» **HOW TO COMPLETE THIS TASK**:
Wherever the word "score" shows up in the data, report the line it sits in.

» **GIVEN RECORDS**:
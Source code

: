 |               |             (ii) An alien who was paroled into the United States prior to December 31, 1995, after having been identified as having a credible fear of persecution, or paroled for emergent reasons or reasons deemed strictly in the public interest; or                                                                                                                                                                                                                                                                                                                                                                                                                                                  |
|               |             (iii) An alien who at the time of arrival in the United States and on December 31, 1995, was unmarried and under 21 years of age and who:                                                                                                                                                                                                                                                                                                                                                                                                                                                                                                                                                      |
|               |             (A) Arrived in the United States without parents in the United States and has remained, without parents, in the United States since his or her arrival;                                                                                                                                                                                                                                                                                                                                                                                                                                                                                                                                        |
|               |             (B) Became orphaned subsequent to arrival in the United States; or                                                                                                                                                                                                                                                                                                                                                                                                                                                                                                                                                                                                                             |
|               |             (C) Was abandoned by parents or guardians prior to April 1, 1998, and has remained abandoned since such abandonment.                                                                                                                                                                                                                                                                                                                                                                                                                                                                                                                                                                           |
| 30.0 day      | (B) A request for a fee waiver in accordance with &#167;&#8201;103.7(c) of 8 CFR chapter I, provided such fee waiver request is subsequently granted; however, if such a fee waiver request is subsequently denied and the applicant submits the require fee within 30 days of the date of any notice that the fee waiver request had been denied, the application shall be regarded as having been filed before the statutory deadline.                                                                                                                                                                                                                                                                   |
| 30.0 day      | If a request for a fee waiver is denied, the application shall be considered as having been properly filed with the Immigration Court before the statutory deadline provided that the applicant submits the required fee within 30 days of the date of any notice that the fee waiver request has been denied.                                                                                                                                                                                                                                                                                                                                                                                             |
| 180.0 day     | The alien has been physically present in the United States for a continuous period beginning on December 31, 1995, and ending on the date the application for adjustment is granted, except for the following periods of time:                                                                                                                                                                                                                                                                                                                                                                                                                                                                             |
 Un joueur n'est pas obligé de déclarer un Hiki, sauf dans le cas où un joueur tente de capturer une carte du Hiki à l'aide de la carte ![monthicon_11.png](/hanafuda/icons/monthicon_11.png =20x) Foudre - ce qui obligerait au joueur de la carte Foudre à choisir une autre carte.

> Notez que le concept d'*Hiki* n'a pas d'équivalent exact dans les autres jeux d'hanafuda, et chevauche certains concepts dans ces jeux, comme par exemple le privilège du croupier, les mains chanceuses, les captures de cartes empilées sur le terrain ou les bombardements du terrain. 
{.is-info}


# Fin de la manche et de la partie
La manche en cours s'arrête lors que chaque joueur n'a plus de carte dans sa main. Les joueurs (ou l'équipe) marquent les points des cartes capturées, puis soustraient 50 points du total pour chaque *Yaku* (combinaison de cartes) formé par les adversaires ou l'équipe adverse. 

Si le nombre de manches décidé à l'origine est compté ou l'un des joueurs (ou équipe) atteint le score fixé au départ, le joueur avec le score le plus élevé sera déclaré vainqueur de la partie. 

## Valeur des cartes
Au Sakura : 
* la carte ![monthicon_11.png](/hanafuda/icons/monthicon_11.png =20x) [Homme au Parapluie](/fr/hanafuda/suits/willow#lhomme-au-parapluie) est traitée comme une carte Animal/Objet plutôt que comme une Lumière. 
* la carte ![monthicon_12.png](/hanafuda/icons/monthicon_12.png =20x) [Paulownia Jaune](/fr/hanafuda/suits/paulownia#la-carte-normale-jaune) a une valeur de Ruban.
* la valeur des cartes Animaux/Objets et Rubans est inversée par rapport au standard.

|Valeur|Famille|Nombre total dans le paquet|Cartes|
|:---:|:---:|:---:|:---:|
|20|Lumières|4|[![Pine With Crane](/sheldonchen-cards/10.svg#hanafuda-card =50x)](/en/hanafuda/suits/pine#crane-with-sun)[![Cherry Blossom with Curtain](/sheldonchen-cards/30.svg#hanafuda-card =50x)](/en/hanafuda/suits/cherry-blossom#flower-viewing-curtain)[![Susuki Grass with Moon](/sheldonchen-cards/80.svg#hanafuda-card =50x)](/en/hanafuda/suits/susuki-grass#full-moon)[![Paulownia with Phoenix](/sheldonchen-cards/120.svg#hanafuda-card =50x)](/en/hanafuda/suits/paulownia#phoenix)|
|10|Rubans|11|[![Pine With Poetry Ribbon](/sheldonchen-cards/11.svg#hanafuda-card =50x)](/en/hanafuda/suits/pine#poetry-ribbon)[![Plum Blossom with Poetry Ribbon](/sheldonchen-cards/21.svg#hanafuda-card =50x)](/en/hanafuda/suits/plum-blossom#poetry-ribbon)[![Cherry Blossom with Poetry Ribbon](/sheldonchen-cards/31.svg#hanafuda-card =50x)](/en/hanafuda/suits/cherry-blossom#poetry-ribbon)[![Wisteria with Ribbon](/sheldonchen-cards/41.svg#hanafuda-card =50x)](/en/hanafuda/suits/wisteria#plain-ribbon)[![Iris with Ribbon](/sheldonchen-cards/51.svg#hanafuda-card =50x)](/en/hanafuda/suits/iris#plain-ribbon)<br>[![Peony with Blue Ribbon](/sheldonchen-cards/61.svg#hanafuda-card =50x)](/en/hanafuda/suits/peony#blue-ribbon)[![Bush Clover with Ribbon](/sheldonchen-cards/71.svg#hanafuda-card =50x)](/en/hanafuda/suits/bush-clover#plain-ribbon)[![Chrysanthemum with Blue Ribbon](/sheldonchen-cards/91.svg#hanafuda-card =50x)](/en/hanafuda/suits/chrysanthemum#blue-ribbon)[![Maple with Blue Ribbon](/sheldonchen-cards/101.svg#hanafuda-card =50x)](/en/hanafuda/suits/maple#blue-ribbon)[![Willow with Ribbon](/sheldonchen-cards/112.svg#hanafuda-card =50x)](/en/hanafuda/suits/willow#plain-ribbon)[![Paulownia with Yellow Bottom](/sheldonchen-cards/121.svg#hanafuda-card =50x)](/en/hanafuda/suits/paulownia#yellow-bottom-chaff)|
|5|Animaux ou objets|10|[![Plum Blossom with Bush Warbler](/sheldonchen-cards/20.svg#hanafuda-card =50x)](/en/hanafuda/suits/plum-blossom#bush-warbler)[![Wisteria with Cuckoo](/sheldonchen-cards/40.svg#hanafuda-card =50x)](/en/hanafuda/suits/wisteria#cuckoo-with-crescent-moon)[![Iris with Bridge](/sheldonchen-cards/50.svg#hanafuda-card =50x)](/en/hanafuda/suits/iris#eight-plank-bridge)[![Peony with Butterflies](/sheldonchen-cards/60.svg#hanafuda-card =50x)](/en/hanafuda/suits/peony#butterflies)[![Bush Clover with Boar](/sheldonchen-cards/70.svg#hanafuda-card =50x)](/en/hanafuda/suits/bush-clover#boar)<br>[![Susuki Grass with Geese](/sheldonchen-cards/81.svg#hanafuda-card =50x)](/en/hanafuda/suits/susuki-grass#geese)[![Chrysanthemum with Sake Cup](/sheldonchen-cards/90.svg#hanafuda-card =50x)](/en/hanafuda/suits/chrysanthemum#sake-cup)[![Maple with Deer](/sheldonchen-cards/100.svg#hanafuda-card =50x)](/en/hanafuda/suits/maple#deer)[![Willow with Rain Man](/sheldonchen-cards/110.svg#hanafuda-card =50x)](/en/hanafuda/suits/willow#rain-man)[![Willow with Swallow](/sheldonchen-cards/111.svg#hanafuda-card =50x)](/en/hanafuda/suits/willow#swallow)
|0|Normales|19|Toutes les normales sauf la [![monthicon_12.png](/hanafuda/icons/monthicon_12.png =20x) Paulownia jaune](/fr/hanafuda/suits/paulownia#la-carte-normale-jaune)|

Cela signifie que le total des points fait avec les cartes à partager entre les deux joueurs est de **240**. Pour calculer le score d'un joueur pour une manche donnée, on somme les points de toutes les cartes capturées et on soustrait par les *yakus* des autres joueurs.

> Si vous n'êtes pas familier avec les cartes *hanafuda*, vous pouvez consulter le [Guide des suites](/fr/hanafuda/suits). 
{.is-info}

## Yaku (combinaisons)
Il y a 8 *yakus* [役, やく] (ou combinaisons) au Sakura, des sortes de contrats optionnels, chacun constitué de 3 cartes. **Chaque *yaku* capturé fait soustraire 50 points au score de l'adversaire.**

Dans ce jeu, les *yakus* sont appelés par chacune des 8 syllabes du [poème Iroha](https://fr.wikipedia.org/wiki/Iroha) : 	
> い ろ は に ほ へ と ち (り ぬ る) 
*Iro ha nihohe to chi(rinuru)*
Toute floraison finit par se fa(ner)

» **ANSWER TO THIS TASK**:
Si le nombre de manches décidé à l'origine est compté ou l'un des joueurs (ou équipe) atteint le score fixé au départ, le joueur avec le score le plus élevé sera déclaré vainqueur de la partie. 
Cela signifie que le total des points fait avec les cartes à partager entre les deux joueurs est de **240**. Pour calculer le score d'un joueur pour une manche donnée, on somme les points de toutes les cartes capturées et on soustrait par les *yakus* des autres joueurs.
Il y a 8 *yakus* [役, やく] (ou combinaisons) au Sakura, des sortes de contrats optionnels, chacun constitué de 3 cartes. **Chaque *yaku* capturé fait soustraire 50 points au score de l'adversaire.**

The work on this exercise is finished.